Wenn wir mehr Ingenieur:innen wollen, müssen wir also diese Punkte anpacken. IngCH führt seit 30 Jahren Technik- und Informatikwochen durch: Den Gymi-Schüler:innen werden die technischen Studiengänge mit Workshops, Referaten und Besuchen bei Firmen und Hochschulen schmackhaft gemacht. Lassen sich die Jugendlichen überzeugen? Ja! Wir fragen die ehemaligen Teilnehmenden, was sie nun studieren. Ob die Woche ihren Entscheid zugunsten eines MINT-Berufs beeinflusst hat. Rund 10 Prozent geben an, dass sie aufgrund der Technikwoche ein technisches Studium gewählt haben. Bei jährlich 1300 Teilnehmenden sind dies immerhin 130 zusätzliche Ingenieur:innen.

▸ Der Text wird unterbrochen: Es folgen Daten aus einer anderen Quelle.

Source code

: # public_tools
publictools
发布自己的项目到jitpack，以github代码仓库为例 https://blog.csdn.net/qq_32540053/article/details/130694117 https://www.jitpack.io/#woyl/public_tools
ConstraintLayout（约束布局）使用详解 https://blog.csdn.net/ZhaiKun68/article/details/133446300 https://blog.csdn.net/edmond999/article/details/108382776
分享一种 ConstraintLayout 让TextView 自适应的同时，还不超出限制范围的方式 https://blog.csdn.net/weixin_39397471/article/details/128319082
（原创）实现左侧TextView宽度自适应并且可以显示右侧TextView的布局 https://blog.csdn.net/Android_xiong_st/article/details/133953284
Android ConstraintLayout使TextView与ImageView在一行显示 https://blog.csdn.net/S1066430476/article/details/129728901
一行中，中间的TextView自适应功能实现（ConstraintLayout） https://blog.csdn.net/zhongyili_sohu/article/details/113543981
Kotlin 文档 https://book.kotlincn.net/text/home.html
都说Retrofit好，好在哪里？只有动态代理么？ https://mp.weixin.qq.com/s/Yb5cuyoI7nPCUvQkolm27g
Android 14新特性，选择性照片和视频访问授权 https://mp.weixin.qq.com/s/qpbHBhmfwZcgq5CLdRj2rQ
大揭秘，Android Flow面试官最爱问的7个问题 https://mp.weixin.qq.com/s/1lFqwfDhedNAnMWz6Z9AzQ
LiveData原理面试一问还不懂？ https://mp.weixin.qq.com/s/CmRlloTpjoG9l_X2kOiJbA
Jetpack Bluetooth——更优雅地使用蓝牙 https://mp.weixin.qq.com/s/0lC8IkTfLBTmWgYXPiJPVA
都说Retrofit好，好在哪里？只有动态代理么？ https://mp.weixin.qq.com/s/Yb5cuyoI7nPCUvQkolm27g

Oft sind es die persönlichen Kontakte, die bei den Jugendlichen den Ausschlag geben. Sie finden die Person sympathisch, können sich mit ihr identifizieren. Vorbilder sind wichtig. Am besten sind die Kontakte vor Ort in einer Firma oder in einer Hochschule. Wenn eine 30-jährige Bauingenieurin von sich und ihrem Arbeitsalltag spricht, erreicht sie die Mädchen in einer Klasse viel besser, als wenn ein 55-jähriger Studiengangleiter online die Inhalte eines Studiums präsentiert.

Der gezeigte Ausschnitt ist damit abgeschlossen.